Monday, January 11, 2010

Understand The Speed Of Sd Cards

An SD card's transfer speed is the rate at which the card is able to move data files from one place to another. This rate is typically measured in the number of megabytes that a card can transfer each second, often abbreviated as the unit "MB/s." The higher the transfer speed, the faster your camera will be able to write the photos onto your memory card when you take them, allowing you to take many high-resolution photos in quick succession without your camera's SD card getting clogged up.


Instructions


1. Pick up any SD or SDHC card. Look at the front of the card. The front is the side with the writing and/or graphics on it, while the back should be blank.


2. Look at the general center of the card, underneath and slightly to the right of the large "SD" letters on the front. If your card was manufactured since 2006 and is an SDHC, you should see a small symbol that looks like the letter "C" with a small number in the center. The number in the center of the "C" corresponds with the number of megabytes per second, or MB/s, at which your card can transfer files. For example, the letter "C" with a small "4" inside would indicate that your memory card has a transfer speed of 4 MB/s.

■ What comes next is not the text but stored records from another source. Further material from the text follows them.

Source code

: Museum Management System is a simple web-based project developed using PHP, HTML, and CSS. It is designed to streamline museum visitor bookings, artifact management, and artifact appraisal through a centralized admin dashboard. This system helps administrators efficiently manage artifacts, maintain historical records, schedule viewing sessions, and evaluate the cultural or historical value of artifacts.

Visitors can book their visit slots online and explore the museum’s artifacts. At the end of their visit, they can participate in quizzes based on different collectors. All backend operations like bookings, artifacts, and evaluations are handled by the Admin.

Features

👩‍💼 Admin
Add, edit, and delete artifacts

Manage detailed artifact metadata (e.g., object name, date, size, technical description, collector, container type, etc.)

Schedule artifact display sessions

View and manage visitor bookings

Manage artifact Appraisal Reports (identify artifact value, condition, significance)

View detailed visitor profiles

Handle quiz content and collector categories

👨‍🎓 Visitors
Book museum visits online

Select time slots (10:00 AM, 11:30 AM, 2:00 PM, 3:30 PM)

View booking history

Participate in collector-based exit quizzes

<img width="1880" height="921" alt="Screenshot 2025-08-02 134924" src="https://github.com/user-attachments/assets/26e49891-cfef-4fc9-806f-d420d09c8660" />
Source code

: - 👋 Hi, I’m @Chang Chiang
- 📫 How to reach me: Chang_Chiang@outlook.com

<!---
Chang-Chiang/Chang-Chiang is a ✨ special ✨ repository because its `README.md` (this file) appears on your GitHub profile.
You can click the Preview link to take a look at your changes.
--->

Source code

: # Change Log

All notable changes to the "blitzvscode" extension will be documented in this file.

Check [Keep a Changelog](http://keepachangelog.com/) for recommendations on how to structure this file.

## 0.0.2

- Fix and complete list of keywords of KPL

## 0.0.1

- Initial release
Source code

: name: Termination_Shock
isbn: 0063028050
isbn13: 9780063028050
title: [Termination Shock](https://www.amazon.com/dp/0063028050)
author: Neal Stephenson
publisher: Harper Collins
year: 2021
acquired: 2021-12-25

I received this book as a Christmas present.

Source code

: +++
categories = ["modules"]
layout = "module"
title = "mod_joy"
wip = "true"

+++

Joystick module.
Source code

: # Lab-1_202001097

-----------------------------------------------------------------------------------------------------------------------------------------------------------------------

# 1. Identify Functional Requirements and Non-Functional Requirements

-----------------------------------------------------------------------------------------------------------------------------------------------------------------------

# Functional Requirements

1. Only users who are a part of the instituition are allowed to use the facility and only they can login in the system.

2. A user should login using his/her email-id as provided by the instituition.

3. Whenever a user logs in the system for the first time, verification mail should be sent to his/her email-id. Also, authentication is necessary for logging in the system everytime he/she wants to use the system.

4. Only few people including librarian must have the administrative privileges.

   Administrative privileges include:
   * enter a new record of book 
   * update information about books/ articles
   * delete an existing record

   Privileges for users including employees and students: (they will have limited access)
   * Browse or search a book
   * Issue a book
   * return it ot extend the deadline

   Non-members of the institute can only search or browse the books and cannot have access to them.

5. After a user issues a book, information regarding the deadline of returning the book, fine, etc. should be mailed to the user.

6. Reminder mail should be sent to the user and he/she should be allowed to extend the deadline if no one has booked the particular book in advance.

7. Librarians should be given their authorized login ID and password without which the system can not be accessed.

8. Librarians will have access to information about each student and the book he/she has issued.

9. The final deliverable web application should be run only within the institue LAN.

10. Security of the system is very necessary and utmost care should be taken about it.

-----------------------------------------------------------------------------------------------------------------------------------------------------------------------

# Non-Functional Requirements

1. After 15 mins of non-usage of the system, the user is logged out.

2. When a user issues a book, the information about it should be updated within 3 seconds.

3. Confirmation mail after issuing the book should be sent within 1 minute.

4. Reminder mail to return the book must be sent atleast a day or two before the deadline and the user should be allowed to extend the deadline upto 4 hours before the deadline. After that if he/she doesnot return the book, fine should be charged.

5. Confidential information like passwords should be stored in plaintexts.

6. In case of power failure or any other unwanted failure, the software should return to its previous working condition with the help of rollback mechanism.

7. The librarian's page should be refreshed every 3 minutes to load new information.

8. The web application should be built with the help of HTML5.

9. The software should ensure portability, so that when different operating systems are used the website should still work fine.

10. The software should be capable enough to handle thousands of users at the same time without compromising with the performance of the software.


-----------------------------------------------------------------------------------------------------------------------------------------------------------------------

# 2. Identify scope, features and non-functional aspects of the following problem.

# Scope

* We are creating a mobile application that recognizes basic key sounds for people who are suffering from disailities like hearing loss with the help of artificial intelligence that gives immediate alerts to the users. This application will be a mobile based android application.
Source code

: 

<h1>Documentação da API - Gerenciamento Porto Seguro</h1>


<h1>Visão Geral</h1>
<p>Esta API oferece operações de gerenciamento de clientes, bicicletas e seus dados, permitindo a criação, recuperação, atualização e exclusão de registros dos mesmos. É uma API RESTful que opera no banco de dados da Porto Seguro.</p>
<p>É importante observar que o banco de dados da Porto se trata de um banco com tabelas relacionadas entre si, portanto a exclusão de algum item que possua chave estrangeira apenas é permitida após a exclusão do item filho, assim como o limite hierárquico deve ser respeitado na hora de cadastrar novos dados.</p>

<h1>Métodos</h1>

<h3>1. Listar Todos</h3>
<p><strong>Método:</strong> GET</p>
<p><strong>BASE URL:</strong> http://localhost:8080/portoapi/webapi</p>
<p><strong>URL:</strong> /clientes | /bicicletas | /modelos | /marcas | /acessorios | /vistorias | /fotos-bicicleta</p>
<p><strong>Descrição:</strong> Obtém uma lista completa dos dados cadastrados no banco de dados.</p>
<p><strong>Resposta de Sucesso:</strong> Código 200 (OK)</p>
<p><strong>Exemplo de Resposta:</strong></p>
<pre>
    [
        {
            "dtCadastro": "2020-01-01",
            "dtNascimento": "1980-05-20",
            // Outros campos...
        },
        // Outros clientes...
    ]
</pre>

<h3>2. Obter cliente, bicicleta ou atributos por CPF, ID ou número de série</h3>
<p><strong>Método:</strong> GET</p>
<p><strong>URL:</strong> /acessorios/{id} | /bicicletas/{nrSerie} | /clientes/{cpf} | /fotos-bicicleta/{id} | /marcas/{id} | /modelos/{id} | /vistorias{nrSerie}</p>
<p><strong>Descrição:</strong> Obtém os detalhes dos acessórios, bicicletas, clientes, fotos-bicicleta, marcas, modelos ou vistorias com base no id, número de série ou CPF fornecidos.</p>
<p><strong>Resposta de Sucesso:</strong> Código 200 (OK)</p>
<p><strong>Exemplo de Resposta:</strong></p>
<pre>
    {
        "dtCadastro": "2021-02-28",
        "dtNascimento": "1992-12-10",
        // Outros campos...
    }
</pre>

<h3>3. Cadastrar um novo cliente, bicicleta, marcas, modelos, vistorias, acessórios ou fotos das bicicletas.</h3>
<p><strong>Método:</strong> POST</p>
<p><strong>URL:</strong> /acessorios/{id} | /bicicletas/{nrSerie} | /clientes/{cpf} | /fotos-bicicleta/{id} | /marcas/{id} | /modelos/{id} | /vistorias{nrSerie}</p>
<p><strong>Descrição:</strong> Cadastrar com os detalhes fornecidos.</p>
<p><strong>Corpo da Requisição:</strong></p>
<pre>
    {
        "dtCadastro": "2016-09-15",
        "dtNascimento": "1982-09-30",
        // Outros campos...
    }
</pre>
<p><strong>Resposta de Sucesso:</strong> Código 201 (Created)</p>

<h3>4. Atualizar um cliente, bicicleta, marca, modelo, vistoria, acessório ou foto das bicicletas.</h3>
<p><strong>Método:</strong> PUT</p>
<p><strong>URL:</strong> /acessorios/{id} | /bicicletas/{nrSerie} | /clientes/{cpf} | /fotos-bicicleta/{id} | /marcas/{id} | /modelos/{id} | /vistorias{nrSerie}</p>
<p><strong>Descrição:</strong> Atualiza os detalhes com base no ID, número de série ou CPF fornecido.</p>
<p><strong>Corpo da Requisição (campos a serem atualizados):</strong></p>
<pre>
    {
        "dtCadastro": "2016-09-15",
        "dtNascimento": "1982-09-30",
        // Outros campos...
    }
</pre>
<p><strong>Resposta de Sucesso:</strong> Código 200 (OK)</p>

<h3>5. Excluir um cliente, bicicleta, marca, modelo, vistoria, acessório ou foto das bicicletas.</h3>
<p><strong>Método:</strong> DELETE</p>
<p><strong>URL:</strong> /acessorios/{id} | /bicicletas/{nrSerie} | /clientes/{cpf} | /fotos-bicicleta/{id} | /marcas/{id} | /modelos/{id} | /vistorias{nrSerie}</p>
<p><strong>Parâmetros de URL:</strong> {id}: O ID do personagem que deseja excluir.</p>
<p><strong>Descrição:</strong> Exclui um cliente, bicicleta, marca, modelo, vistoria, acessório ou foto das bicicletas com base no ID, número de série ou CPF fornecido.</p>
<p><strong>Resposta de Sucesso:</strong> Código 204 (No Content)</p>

3. Search online for details on the SD card that you own if your SD card is an older make. If you still have the original package that your SD card came in, or the small user's manual paper that may have come with your card, you can look at that for the speed of your particular SD card. The letter "X" in the speed number stands for 150 kilobytes per second, or 150 KB/s. This is equivalent to 0.15 MB/s. The speed is defined as the number shown, multiplied by "X," or 0.15 MB/s. For example, the number "40x" on any SD card package would be equivalent to a transfer speed of 6.0 MB/s.